The Matildas’ magic has swept through Exercise Malabar, with the four participating nations staging a ‘curtain opener’ soccer tournament in Sydney ahead of this week’s historic Women’s World Cup semi-final.
CAPTION: Participants take part in a soccer competition as part of the Exercise Malabar 2023 shore phase in Sydney. Story by Lieutenant Marcus Middleton.

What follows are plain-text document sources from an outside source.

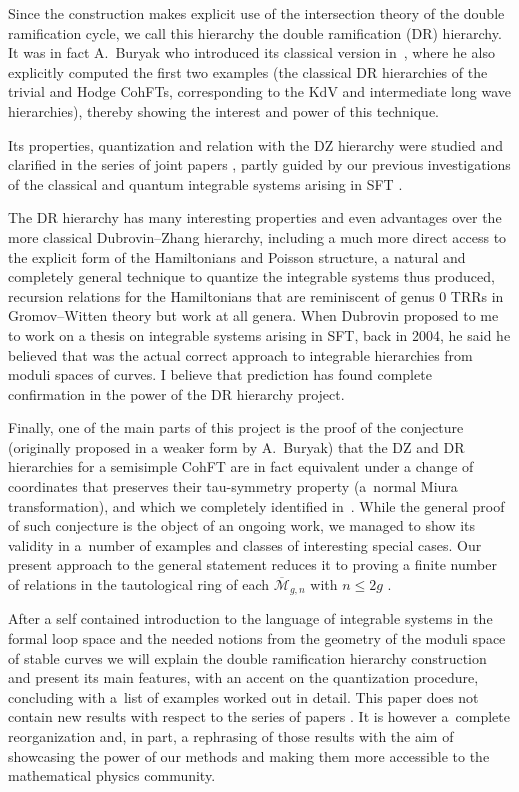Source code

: \documentclass[pdftex]{sigma}
\numberwithin{equation}{section}
\newcommand{\oM}{\overline{\mathcal M}}
\newcommand{\<}{\left<}
\renewcommand{\>}{\right>}
\begin{document}
Since the construction makes explicit use of the intersection theory of the double ramif\/ication cycle, we call this hierarchy the double ramif\/ication (DR) hierarchy. It was in fact A.~Buryak who introduced its classical version in~\cite{Bur15}, where he also explicitly computed the f\/irst two examples (the classical DR hierarchies of the trivial and Hodge CohFTs, corresponding to the KdV and intermediate long wave hierarchies), thereby showing the interest and power of this technique.

Its properties, quantization and relation with the DZ hierarchy were studied and clarif\/ied in the series of joint papers \cite{BDGR16a,BDGR16b,BDGR17,BR15, BR14}, partly guided by our previous investigations of the classical and quantum integrable systems arising in SFT \cite{FR10,Ros08b,Ros08a,Ros10a,Ros10b,Ros12}.

The DR hierarchy has many interesting properties and even advantages over the more classical Dubrovin--Zhang hierarchy, including a much more direct access to the explicit form of the Hamiltonians and Poisson structure, a natural and completely general technique to quantize the integrable systems thus produced, recursion relations for the Hamiltonians that are reminiscent of genus $0$ TRRs in Gromov--Witten theory but work at all genera. When Dubrovin proposed to me to work on a thesis on integrable systems arising in SFT, back in 2004, he said he believed that was the actual correct approach to integrable hierarchies from moduli spaces of curves. I believe that prediction has found complete conf\/irmation in the power of the DR hierarchy project.

Finally, one of the main parts of this project is the proof of the conjecture (originally proposed in a weaker form by A.~Buryak) that the DZ and DR hierarchies for a semisimple CohFT are in fact equivalent under a change of coordinates that preserves their tau-symmetry property (a~normal Miura transformation), and which we completely identif\/ied in~\cite{BDGR16a}. While the general proof of such conjecture is the object of an ongoing work, we managed to show its validity in a~number of examples and classes of interesting special cases. Our present approach to the general statement reduces it to proving a f\/inite number of relations in the tautological ring of each $\oM_{g,n}$ with $n\leq 2g$ \cite{BDGR17}.

After a self contained introduction to the language of integrable systems in the formal loop space and the needed notions from the geometry of the moduli space of stable curves we will explain the double ramif\/ication hierarchy construction and present its main features, with an accent on the quantization procedure, concluding with a~list of examples worked out in detail. This paper does not contain new results with respect to the series of papers \cite{BDGR16a,BDGR16b,BDGR17,BR15, BR14}. It is however a~complete reorganization and, in part, a rephrasing of those results with the aim of showcasing the power of our methods and making them more accessible to the mathematical physics community.
\end{document}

Photos by Leading Seaman Matthew Lyall.
With the sea-going phase of the exercise commencing before Wednesday’s world cup final qualifier, players from the United States, Japanese, Indian and Royal Australian navies gathered in Sydney’s The Rocks on August 14 to celebrate.
Players will be participating in a nine-team, 36-game round robin tournament billed as ‘goodwill games’ so personnel from all member nations could compete with each other in a less formal setting.
Striker for the HMAS Brisbane team Able Seaman Jack Wetherall said that while the sporting event seems social, it was an integral part of the exercise promoting interoperability.
“It’s a really important part of the exercise for us to gather with the members of other nations in a casual setting to get to know each other,” Able Seaman Wetherall said.
“Not only does it help to improve relations, but sports are an international language in themselves.”
With the United States women’s team being knocked out in the world cup in the round of sixteen, the crew of the USS Rafael Peralta said they were now banding behind the Australian national team, the Matildas.
United States Navy Petty Officer Third Class and Midfielder Joshua Swies said that despite the competition on the pitch, they would be all cheering for the Aussies come Wednesday.
“The whole ship, we’re all going for Australia. What’s not to love? The Matildas are a true Cinderella story,” Petty Officer Swies said.
Exercise Malabar is a significant Indo-Pacific exercise that deepens the interoperability between Australia’s regional partners India, Japan and the United States.
This year, in its 27th iteration, the exercise will be held off the New South Wales coast from August 10-21, with the Royal Australian Navy hosting for the first time.